**** Source information ****
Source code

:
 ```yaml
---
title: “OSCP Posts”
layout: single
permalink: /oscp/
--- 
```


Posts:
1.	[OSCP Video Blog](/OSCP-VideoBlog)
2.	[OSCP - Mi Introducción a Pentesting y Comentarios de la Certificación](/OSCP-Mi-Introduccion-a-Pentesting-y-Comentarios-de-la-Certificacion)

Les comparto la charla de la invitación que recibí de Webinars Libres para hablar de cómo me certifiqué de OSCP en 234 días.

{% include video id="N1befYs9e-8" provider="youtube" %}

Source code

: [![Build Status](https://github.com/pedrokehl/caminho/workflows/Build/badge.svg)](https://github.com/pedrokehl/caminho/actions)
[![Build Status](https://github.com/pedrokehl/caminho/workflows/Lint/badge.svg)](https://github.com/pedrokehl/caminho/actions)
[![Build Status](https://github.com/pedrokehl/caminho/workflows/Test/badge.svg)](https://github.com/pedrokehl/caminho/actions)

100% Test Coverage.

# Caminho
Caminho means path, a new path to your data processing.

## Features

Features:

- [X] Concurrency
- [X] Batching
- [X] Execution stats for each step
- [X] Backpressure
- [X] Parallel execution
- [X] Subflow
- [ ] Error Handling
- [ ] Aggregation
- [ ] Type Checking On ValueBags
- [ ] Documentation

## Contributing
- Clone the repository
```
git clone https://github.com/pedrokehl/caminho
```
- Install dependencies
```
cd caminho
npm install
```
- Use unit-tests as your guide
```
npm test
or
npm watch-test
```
****
(What you should do) Please report all lines in the entries where "workflows" appears.

(Output below)
: [![Build Status](https://github.com/pedrokehl/caminho/workflows/Build/badge.svg)](https://github.com/pedrokehl/caminho/actions)
[![Build Status](https://github.com/pedrokehl/caminho/workflows/Lint/badge.svg)](https://github.com/pedrokehl/caminho/actions)
[![Build Status](https://github.com/pedrokehl/caminho/workflows/Test/badge.svg)](https://github.com/pedrokehl/caminho/actions)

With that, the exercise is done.